◆ Action item:
Wherever "έναν" shows up in the records below, copy the whole line.

Top of Dataset records

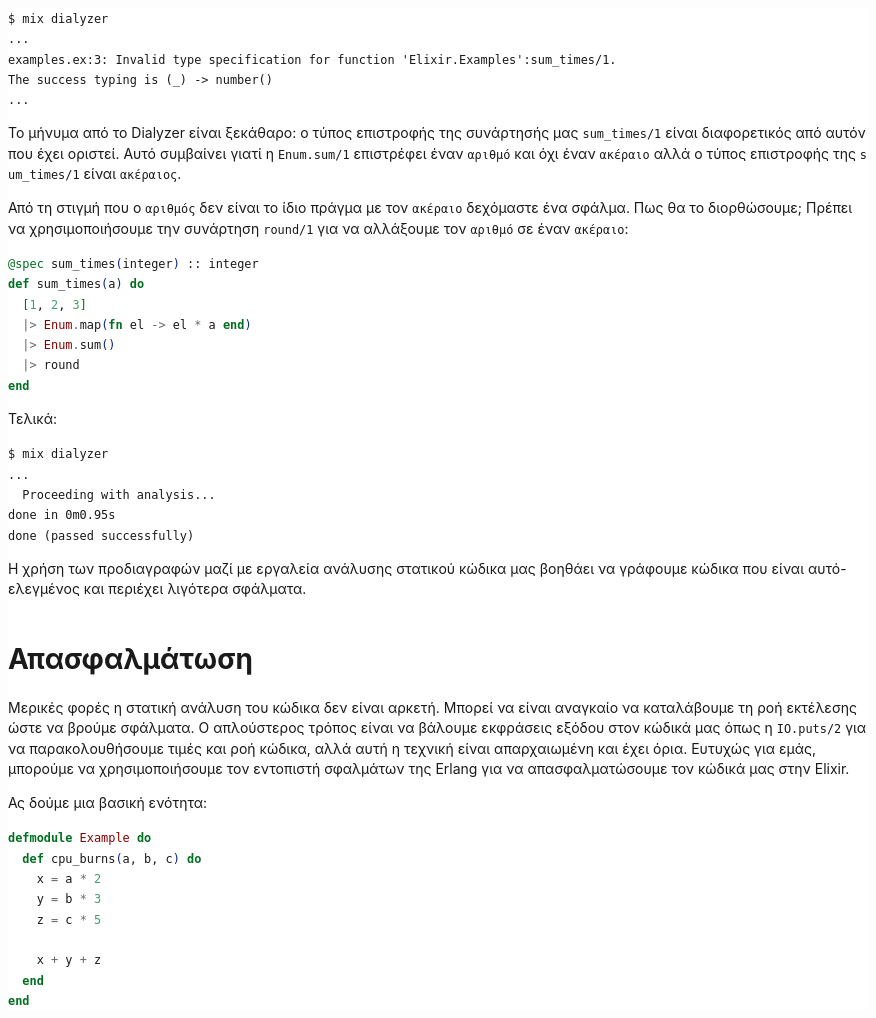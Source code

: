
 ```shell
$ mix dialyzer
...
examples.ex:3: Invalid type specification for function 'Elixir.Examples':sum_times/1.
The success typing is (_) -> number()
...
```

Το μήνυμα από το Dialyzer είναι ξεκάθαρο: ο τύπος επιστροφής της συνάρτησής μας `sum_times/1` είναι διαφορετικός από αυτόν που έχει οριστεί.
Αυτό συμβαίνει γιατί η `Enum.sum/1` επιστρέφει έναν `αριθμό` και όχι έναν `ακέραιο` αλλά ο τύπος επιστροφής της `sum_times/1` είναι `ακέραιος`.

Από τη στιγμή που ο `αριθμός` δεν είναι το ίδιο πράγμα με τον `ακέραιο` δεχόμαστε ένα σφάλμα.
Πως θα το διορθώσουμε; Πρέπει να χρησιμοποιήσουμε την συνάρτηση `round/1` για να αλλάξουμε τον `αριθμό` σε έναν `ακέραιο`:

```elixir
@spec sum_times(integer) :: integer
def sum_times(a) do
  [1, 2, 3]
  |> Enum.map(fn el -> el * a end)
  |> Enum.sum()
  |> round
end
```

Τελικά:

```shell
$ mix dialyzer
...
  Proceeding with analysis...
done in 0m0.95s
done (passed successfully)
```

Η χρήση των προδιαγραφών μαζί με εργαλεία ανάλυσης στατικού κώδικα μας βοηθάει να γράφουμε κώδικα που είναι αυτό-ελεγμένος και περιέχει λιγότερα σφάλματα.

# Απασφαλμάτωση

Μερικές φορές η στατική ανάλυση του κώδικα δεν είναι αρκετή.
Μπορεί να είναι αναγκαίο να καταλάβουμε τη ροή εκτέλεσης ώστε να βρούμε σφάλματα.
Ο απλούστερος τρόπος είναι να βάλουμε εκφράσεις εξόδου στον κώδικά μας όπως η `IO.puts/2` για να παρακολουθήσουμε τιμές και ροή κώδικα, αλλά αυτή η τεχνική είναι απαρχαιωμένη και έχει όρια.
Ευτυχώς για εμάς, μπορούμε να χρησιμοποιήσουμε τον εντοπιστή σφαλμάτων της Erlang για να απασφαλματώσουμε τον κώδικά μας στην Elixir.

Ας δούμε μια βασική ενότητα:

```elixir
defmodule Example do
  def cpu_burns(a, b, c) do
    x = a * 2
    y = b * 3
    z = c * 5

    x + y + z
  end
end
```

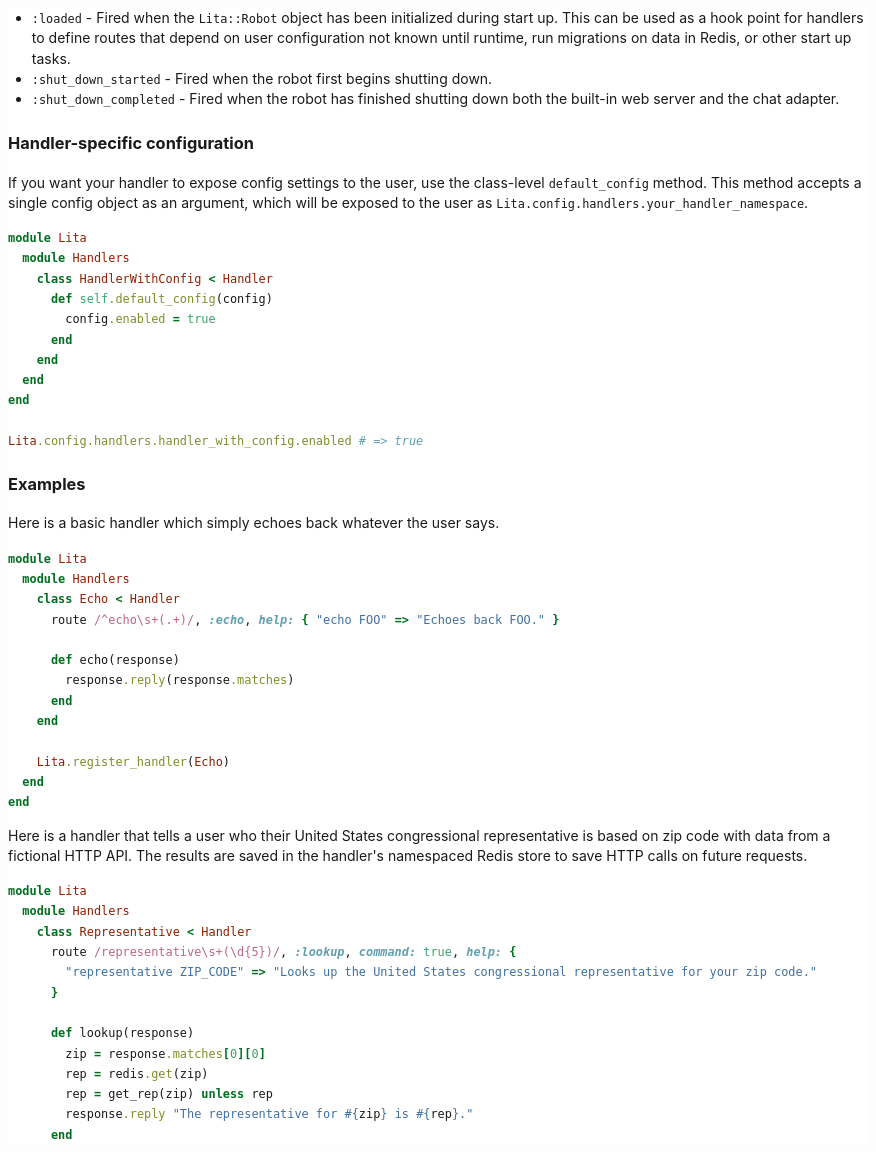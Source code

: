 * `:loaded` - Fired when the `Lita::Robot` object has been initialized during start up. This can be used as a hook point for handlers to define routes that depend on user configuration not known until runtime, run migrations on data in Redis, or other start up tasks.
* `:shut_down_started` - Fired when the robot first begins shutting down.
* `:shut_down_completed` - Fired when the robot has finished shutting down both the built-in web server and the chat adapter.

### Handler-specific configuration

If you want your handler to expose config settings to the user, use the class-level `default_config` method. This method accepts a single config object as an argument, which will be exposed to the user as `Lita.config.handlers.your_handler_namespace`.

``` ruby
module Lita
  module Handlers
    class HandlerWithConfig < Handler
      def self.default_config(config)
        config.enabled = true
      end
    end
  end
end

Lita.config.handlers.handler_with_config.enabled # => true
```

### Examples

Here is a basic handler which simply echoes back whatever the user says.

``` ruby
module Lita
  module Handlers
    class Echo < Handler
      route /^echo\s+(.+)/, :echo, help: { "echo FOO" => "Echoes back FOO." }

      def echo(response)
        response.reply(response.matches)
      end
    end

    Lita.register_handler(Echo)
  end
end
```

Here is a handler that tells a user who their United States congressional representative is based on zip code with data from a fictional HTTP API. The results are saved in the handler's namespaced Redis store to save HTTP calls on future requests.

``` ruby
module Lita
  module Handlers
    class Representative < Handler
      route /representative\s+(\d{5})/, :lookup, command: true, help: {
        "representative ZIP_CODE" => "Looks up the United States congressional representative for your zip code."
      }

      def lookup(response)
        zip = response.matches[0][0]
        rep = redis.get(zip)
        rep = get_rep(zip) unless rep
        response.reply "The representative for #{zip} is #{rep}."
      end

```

Bottom of Dataset records

◆ Response for this exercise:
Αυτό συμβαίνει γιατί η `Enum.sum/1` επιστρέφει έναν `αριθμό` και όχι έναν `ακέραιο` αλλά ο τύπος επιστροφής της `sum_times/1` είναι `ακέραιος`.
Πως θα το διορθώσουμε; Πρέπει να χρησιμοποιήσουμε την συνάρτηση `round/1` για να αλλάξουμε τον `αριθμό` σε έναν `ακέραιο`:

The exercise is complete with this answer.